Born in 1988, she grew up as an orphan and started taking responsibility for herself, her little brother and her blind grandmother. She had no support from friends or relatives.

After going through numerous physical abuses from close families, she vowed to take responsibility for the lives of other orphans around her, and work to save and protect them from the kind of abuses she went through as a child.

When she was ten, she had an opportunity to escape the life of poverty by getting married to a man 30 years older than she was but she refused. The supposed man was a brother to two women who shopped in the United States of America and came back to sell their goods in Zimbabwe. This was a lifetime opportunity and Chido was expected to jump at the offer like many girls in her state would, but Chido thought that she wouldn’t be able to live up to her dreams if she ended up in a man’s house at the age of ten. And her blind granny and younger brother will suffer too.

She quit schooling at the age of seven because she couldn’t cope with schooling and fend for her blind granny and little brother. Although the decision was very tough because she felt she had disappointed her late mother who wanted her to complete her school abroad.

However at age eleven, the sun began to shine on her, and her wet hopes received strength. She was given an opportunity to learn how to plant and grow mushrooms, and this changed the cause of events in her life.

A year after she turned down the marriage offer, a Belgian environmental entrepreneur Gunter Pauli invited 15 girls from Zimbabwe to receive training on the mushroom cultivation of which Chido Govera was a part. She was more advantaged than the other girls because she had been accustomed to harvesting mushrooms in the bush and her grandmother was so conversant with mushrooms that she could tell which mushroom was edible, poisonous and inedible by just smelling them.

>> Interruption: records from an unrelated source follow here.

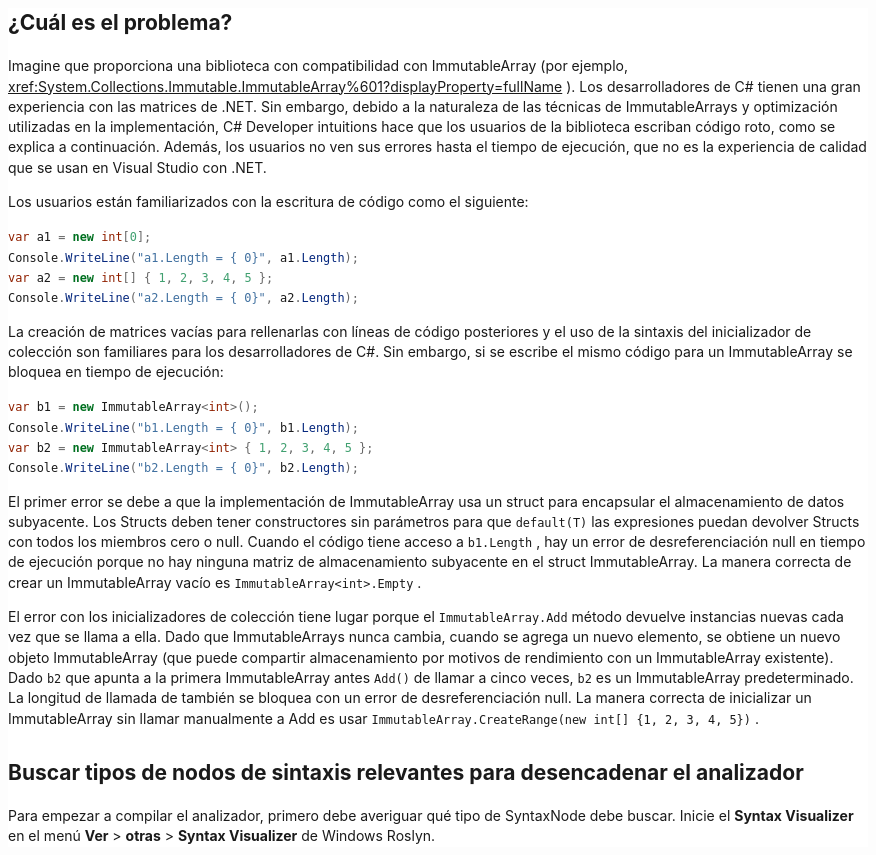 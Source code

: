 ## <a name="whats-the-problem"></a>¿Cuál es el problema?

Imagine que proporciona una biblioteca con compatibilidad con ImmutableArray (por ejemplo, <xref:System.Collections.Immutable.ImmutableArray%601?displayProperty=fullName> ). Los desarrolladores de C# tienen una gran experiencia con las matrices de .NET. Sin embargo, debido a la naturaleza de las técnicas de ImmutableArrays y optimización utilizadas en la implementación, C# Developer intuitions hace que los usuarios de la biblioteca escriban código roto, como se explica a continuación. Además, los usuarios no ven sus errores hasta el tiempo de ejecución, que no es la experiencia de calidad que se usan en Visual Studio con .NET.

Los usuarios están familiarizados con la escritura de código como el siguiente:

```csharp
var a1 = new int[0];
Console.WriteLine("a1.Length = { 0}", a1.Length);
var a2 = new int[] { 1, 2, 3, 4, 5 };
Console.WriteLine("a2.Length = { 0}", a2.Length);
```

La creación de matrices vacías para rellenarlas con líneas de código posteriores y el uso de la sintaxis del inicializador de colección son familiares para los desarrolladores de C#. Sin embargo, si se escribe el mismo código para un ImmutableArray se bloquea en tiempo de ejecución:

```csharp
var b1 = new ImmutableArray<int>();
Console.WriteLine("b1.Length = { 0}", b1.Length);
var b2 = new ImmutableArray<int> { 1, 2, 3, 4, 5 };
Console.WriteLine("b2.Length = { 0}", b2.Length);
```

El primer error se debe a que la implementación de ImmutableArray usa un struct para encapsular el almacenamiento de datos subyacente. Los Structs deben tener constructores sin parámetros para que `default(T)` las expresiones puedan devolver Structs con todos los miembros cero o null. Cuando el código tiene acceso a `b1.Length` , hay un error de desreferenciación null en tiempo de ejecución porque no hay ninguna matriz de almacenamiento subyacente en el struct ImmutableArray. La manera correcta de crear un ImmutableArray vacío es `ImmutableArray<int>.Empty` .

El error con los inicializadores de colección tiene lugar porque el `ImmutableArray.Add` método devuelve instancias nuevas cada vez que se llama a ella. Dado que ImmutableArrays nunca cambia, cuando se agrega un nuevo elemento, se obtiene un nuevo objeto ImmutableArray (que puede compartir almacenamiento por motivos de rendimiento con un ImmutableArray existente). Dado `b2` que apunta a la primera ImmutableArray antes `Add()` de llamar a cinco veces, `b2` es un ImmutableArray predeterminado. La longitud de llamada de también se bloquea con un error de desreferenciación null. La manera correcta de inicializar un ImmutableArray sin llamar manualmente a Add es usar `ImmutableArray.CreateRange(new int[] {1, 2, 3, 4, 5})` .

## <a name="find-relevant-syntax-node-types-to-trigger-your-analyzer"></a>Buscar tipos de nodos de sintaxis relevantes para desencadenar el analizador

 Para empezar a compilar el analizador, primero debe averiguar qué tipo de SyntaxNode debe buscar. Inicie el **Syntax Visualizer** en el menú **Ver**  >  **otras**  >  **Syntax Visualizer** de Windows Roslyn.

Prior to that time, Chido tried farming but her crops always failed. When she discovered the mushroom idea she used the waste from the failed crops to help the mushroom plantation grow very well. Today Chido is a successful farmer who travels all around the world teaching people how to grow mushrooms and earn a living from it.

Chido claimed that under a week in the training, she and the other girls had a plantation of mushroom, they began producing mushrooms for sales and these mushrooms tasted differently from the one that grew in the forest, they taste as crunchy as snails and they were really nice.

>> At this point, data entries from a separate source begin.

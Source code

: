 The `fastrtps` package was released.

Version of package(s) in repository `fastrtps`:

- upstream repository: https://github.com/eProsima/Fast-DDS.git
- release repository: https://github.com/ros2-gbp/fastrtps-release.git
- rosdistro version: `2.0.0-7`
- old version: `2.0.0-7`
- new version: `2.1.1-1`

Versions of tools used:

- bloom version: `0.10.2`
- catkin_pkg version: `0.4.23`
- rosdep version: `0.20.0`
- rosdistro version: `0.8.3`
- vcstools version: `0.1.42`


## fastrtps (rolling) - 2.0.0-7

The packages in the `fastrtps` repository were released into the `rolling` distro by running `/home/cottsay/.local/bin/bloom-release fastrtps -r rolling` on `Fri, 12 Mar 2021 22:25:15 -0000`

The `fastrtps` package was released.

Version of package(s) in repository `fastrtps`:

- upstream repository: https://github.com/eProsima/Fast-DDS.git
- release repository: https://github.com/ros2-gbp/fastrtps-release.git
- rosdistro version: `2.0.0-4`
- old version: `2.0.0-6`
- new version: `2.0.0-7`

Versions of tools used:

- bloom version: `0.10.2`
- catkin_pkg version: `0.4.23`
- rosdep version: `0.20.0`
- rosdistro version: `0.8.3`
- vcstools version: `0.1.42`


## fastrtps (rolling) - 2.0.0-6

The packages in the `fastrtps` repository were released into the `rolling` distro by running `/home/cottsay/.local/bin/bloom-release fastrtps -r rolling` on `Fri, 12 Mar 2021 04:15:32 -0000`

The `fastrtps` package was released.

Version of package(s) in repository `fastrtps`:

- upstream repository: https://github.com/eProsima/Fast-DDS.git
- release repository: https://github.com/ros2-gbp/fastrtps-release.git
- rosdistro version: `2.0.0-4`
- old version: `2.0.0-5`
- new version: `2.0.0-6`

Doing the mushroom business put enough food on her table and she made a huge impact with it. She travels around Africa to the rural areas teaching people how to cultivate mushroom.

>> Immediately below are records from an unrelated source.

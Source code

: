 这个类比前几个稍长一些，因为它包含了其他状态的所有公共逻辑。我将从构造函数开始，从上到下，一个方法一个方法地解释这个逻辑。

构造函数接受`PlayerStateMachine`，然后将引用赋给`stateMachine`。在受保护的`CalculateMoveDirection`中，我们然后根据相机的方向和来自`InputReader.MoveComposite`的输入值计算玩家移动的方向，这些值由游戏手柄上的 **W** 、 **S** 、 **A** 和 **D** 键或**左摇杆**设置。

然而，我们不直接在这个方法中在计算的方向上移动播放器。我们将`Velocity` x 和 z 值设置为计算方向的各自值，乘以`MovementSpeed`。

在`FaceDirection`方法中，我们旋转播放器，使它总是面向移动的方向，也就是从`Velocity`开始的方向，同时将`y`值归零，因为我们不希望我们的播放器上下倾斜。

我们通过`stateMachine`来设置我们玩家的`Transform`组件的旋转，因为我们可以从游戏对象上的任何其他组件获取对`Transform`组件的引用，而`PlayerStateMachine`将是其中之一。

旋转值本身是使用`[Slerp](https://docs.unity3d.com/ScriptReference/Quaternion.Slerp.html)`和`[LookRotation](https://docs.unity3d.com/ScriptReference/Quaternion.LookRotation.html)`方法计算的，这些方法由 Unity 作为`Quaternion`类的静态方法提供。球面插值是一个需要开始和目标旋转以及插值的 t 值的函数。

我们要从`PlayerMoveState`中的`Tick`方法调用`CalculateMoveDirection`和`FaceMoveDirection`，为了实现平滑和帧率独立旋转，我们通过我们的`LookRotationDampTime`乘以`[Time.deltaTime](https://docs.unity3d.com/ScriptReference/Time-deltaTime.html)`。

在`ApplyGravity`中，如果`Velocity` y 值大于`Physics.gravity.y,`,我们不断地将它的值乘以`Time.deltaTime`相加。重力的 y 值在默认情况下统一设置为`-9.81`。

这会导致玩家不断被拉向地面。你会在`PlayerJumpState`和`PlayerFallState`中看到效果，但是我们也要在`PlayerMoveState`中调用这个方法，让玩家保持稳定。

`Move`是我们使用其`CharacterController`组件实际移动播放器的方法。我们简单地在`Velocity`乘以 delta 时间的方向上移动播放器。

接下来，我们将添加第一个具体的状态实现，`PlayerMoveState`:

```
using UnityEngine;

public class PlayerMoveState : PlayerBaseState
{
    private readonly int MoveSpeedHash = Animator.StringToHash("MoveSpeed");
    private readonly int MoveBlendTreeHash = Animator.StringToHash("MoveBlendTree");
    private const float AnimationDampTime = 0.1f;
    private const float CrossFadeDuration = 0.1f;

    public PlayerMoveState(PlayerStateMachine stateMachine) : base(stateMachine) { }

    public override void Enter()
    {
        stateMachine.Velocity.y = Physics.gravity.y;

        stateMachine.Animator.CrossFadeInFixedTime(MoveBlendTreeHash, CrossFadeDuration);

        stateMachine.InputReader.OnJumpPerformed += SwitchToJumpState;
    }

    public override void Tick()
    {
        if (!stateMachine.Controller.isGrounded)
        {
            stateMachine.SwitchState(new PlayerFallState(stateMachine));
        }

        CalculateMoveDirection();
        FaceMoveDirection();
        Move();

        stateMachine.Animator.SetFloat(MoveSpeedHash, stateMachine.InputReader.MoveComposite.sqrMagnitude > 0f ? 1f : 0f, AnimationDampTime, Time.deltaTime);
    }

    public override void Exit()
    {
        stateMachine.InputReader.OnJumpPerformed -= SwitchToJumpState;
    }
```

She has succeeded in sending her brother and many orphans in her community to school and this has inspired her to form the future of hope foundation. Indeed she lived up to her dreams.

After the success of the training in the girl’s life, they became popular and many men wanted to marry them. Almost all the girls got married but again Chido refused marriage. She found herself going back to the labs to observe more experiments and to learn more about the mushroom. She wanted to be very good at it so as to teach others in return. At this point she began craving for the fatherly factor in her life, the lab instructor discovered this and wrote a letter to Mr. Gunter Pauli who adopted her as his daughter.

Today she is recognized as an educator, farmer, and a campaigner, she is passionate about what she does and wants to invest more the lives of orphans and women in the rural communities.